** What you need to do **
The entries below contain a line with "## 👨‍💻 About Me" and a line with "vertical line number to". Quote exactly those two lines and all lines between them.
***
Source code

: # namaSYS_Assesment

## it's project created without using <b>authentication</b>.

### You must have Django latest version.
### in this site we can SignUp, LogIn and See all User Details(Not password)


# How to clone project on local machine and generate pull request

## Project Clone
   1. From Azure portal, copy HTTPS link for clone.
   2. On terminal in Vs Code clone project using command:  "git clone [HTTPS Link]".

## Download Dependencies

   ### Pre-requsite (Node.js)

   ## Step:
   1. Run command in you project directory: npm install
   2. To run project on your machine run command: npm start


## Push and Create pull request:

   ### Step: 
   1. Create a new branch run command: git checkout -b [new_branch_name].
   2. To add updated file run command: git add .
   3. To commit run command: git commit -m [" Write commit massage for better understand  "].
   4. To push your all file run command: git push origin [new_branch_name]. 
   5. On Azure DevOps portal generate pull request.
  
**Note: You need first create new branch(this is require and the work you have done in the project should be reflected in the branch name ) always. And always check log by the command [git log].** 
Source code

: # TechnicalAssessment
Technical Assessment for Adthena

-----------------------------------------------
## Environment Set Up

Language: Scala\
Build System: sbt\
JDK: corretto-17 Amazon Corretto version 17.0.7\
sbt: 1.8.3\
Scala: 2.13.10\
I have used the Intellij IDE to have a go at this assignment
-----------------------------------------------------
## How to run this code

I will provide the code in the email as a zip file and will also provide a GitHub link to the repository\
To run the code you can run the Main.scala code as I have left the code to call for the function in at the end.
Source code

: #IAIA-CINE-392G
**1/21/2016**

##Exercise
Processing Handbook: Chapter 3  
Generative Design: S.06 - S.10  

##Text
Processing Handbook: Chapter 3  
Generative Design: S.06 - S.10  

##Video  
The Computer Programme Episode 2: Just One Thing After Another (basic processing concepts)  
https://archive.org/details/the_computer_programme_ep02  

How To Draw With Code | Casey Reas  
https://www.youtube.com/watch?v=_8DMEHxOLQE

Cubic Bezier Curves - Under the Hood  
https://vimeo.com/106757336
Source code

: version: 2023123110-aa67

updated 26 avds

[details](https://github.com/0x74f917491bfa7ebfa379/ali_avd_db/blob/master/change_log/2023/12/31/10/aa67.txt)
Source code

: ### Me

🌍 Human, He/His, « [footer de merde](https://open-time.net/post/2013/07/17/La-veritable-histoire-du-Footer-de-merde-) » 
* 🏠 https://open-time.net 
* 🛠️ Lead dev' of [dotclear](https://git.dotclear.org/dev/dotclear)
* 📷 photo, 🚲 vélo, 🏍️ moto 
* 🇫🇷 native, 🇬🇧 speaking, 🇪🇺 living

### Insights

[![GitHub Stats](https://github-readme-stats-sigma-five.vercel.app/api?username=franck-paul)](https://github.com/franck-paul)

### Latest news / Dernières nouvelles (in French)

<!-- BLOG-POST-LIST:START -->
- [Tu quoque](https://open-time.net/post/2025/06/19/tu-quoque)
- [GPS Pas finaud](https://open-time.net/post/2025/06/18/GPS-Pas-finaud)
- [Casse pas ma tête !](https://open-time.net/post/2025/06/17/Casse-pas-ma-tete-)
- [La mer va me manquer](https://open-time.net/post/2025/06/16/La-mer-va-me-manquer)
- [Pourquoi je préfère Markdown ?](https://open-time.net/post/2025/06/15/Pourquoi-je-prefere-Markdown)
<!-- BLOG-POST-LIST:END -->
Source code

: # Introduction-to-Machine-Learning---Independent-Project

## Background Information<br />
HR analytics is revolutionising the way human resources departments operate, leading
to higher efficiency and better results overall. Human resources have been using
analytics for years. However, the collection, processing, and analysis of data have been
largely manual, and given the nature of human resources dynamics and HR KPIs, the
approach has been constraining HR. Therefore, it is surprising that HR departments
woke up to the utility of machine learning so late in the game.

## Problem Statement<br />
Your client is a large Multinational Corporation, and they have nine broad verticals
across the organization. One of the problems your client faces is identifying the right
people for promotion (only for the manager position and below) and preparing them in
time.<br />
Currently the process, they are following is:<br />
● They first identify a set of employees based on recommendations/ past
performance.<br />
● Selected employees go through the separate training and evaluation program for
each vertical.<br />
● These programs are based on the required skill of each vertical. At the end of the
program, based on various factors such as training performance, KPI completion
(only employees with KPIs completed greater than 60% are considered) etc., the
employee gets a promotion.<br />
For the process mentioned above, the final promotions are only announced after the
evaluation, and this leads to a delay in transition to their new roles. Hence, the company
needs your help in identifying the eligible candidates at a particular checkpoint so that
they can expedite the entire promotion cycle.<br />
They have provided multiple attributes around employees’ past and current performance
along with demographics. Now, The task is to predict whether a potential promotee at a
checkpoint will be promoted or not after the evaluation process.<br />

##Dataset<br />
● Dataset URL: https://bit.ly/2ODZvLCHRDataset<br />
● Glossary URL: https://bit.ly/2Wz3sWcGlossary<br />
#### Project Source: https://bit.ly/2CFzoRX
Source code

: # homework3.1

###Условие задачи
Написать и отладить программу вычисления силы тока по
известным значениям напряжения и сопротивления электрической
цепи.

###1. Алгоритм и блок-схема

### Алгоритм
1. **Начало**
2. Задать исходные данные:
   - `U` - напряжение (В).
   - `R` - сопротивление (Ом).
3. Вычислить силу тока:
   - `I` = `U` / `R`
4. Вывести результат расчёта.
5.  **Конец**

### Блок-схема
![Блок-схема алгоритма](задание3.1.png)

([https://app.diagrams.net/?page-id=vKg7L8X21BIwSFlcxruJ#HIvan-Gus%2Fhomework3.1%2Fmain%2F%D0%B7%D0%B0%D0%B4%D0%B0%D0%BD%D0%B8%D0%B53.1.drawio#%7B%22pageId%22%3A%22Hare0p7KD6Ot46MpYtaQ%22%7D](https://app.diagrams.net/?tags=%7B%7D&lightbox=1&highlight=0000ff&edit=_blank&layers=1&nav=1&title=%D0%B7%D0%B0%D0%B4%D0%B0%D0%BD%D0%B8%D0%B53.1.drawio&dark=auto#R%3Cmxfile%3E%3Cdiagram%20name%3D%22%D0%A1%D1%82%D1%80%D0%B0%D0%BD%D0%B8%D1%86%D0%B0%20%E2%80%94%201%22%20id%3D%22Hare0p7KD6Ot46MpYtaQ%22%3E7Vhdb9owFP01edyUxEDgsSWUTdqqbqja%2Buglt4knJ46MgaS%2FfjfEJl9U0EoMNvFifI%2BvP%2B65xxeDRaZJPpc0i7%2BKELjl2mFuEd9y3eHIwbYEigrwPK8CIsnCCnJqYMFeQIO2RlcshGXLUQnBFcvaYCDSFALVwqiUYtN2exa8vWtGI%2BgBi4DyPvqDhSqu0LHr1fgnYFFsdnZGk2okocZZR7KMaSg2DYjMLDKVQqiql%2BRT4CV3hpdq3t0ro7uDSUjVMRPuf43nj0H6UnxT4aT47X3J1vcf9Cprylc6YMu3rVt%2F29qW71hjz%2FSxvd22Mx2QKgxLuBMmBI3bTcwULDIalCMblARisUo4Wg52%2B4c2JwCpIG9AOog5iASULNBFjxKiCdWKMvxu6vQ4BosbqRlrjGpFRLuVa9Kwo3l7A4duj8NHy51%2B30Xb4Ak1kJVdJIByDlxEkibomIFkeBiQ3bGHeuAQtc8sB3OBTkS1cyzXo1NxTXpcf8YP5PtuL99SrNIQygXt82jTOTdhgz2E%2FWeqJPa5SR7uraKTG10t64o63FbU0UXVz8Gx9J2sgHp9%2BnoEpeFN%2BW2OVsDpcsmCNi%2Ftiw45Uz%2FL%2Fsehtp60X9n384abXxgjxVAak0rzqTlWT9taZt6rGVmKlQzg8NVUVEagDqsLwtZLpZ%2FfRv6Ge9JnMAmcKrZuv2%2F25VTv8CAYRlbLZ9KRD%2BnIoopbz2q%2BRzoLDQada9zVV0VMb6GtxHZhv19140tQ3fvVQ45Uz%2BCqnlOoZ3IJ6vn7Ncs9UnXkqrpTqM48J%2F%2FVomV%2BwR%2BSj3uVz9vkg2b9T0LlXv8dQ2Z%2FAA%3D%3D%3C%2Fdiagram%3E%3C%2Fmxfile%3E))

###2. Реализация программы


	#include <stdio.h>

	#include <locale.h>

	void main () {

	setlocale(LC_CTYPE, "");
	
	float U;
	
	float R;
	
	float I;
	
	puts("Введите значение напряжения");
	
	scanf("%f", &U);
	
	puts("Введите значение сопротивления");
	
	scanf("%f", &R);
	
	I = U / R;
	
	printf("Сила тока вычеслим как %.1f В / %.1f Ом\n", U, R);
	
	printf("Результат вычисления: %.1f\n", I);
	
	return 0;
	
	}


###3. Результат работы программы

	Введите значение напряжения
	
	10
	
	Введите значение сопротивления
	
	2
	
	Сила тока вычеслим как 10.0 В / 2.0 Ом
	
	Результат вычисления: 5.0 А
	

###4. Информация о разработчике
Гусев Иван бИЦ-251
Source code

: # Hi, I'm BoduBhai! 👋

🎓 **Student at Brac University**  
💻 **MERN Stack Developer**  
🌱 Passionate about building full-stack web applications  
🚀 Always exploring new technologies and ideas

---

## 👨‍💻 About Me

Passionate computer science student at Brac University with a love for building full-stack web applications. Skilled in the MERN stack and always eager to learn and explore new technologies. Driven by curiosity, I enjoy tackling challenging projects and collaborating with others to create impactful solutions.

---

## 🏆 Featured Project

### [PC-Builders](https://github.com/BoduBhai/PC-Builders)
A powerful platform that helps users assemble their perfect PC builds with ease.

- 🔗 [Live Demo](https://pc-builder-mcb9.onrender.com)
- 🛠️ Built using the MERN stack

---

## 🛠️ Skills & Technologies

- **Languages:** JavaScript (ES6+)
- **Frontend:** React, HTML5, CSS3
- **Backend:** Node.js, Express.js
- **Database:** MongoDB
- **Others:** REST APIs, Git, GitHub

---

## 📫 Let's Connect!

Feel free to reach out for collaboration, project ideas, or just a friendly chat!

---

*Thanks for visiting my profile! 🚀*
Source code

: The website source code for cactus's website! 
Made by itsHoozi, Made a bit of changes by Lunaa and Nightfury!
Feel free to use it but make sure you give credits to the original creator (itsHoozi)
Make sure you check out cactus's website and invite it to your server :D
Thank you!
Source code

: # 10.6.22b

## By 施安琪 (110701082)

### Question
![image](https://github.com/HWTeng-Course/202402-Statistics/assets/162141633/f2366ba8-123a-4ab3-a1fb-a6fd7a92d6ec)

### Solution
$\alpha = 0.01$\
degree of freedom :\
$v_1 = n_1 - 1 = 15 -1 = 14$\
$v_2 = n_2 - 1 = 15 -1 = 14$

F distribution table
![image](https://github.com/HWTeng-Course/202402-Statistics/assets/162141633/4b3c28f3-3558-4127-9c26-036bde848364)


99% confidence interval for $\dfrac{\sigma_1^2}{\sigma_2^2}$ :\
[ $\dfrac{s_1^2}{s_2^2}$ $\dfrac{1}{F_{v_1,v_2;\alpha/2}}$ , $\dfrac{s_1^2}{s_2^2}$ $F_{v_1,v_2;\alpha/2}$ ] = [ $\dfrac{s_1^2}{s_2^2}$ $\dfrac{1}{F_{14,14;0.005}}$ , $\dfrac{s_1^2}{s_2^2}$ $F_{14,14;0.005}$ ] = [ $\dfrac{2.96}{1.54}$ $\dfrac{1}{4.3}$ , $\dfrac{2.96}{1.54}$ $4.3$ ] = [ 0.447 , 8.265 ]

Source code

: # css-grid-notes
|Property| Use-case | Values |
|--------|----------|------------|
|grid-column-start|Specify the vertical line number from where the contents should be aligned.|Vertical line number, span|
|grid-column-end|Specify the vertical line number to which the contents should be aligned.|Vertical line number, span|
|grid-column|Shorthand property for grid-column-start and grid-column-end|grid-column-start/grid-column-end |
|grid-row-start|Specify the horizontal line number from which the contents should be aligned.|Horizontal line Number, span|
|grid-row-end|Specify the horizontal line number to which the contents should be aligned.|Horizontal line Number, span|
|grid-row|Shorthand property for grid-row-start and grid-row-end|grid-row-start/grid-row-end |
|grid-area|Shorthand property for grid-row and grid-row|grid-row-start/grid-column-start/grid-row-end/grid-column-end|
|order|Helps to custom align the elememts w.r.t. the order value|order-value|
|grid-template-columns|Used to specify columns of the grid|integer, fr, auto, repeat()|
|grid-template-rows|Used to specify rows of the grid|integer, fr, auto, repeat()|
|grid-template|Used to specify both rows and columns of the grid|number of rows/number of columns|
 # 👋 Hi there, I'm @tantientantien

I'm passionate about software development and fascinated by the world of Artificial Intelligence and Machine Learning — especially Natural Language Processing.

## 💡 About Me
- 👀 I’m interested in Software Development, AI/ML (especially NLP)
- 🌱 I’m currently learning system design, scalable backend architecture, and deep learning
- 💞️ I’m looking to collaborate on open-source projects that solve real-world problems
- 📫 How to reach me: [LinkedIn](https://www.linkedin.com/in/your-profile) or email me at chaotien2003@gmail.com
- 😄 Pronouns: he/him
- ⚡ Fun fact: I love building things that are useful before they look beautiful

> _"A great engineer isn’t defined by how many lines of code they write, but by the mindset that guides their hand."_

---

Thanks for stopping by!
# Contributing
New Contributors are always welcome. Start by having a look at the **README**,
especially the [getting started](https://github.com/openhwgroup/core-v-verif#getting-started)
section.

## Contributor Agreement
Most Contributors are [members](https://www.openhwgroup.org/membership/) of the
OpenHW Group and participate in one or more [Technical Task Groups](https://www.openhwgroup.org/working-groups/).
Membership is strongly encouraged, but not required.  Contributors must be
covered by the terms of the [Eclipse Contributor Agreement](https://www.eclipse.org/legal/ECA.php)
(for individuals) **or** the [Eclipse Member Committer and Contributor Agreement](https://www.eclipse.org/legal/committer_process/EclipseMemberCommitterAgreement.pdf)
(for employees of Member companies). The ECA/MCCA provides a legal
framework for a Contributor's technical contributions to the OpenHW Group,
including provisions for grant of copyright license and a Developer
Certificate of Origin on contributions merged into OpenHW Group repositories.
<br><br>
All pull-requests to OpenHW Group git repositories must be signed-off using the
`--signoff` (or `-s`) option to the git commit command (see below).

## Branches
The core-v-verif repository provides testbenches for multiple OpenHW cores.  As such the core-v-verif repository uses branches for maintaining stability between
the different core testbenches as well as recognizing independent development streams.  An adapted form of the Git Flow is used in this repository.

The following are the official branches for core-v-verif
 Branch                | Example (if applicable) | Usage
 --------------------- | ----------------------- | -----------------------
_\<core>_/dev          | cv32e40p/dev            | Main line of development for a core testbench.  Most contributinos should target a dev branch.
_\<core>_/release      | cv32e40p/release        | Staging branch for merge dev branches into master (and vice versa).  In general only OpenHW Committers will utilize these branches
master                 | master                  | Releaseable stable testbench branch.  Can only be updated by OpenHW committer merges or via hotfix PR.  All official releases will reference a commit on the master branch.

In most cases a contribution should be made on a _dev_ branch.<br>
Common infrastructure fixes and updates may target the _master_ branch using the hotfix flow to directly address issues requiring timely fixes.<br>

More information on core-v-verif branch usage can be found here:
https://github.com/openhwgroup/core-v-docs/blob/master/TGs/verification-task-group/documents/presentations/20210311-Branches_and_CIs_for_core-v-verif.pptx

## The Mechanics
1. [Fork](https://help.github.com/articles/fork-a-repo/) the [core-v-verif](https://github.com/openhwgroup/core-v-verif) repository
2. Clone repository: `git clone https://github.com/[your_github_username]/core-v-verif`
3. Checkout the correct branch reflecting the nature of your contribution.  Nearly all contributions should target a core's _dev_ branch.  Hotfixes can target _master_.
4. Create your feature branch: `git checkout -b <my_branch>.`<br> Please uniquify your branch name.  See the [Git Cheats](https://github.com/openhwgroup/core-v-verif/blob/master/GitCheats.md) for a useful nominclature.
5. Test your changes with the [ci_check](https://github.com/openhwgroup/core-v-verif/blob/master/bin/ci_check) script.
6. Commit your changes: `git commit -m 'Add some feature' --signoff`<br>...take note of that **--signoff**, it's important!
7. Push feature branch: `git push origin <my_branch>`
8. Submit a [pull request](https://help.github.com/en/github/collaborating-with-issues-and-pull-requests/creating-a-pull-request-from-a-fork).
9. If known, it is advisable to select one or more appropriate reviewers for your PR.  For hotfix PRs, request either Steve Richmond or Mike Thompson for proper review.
***
** Answer box **
## 👨‍💻 About Me

Passionate computer science student at Brac University with a love for building full-stack web applications. Skilled in the MERN stack and always eager to learn and explore new technologies. Driven by curiosity, I enjoy tackling challenging projects and collaborating with others to create impactful solutions.

---

## 🏆 Featured Project

### [PC-Builders](https://github.com/BoduBhai/PC-Builders)
A powerful platform that helps users assemble their perfect PC builds with ease.

- 🔗 [Live Demo](https://pc-builder-mcb9.onrender.com)
- 🛠️ Built using the MERN stack

---

## 🛠️ Skills & Technologies

- **Languages:** JavaScript (ES6+)
- **Frontend:** React, HTML5, CSS3
- **Backend:** Node.js, Express.js
- **Database:** MongoDB
- **Others:** REST APIs, Git, GitHub

---

## 📫 Let's Connect!

Feel free to reach out for collaboration, project ideas, or just a friendly chat!

---

*Thanks for visiting my profile! 🚀*
Source code

: The website source code for cactus's website! 
Made by itsHoozi, Made a bit of changes by Lunaa and Nightfury!
Feel free to use it but make sure you give credits to the original creator (itsHoozi)
Make sure you check out cactus's website and invite it to your server :D
Thank you!
Source code

: # 10.6.22b

## By 施安琪 (110701082)

### Question
![image](https://github.com/HWTeng-Course/202402-Statistics/assets/162141633/f2366ba8-123a-4ab3-a1fb-a6fd7a92d6ec)

### Solution
$\alpha = 0.01$\
degree of freedom :\
$v_1 = n_1 - 1 = 15 -1 = 14$\
$v_2 = n_2 - 1 = 15 -1 = 14$

F distribution table
![image](https://github.com/HWTeng-Course/202402-Statistics/assets/162141633/4b3c28f3-3558-4127-9c26-036bde848364)


99% confidence interval for $\dfrac{\sigma_1^2}{\sigma_2^2}$ :\
[ $\dfrac{s_1^2}{s_2^2}$ $\dfrac{1}{F_{v_1,v_2;\alpha/2}}$ , $\dfrac{s_1^2}{s_2^2}$ $F_{v_1,v_2;\alpha/2}$ ] = [ $\dfrac{s_1^2}{s_2^2}$ $\dfrac{1}{F_{14,14;0.005}}$ , $\dfrac{s_1^2}{s_2^2}$ $F_{14,14;0.005}$ ] = [ $\dfrac{2.96}{1.54}$ $\dfrac{1}{4.3}$ , $\dfrac{2.96}{1.54}$ $4.3$ ] = [ 0.447 , 8.265 ]

Source code

: # css-grid-notes
|Property| Use-case | Values |
|--------|----------|------------|
|grid-column-start|Specify the vertical line number from where the contents should be aligned.|Vertical line number, span|
|grid-column-end|Specify the vertical line number to which the contents should be aligned.|Vertical line number, span|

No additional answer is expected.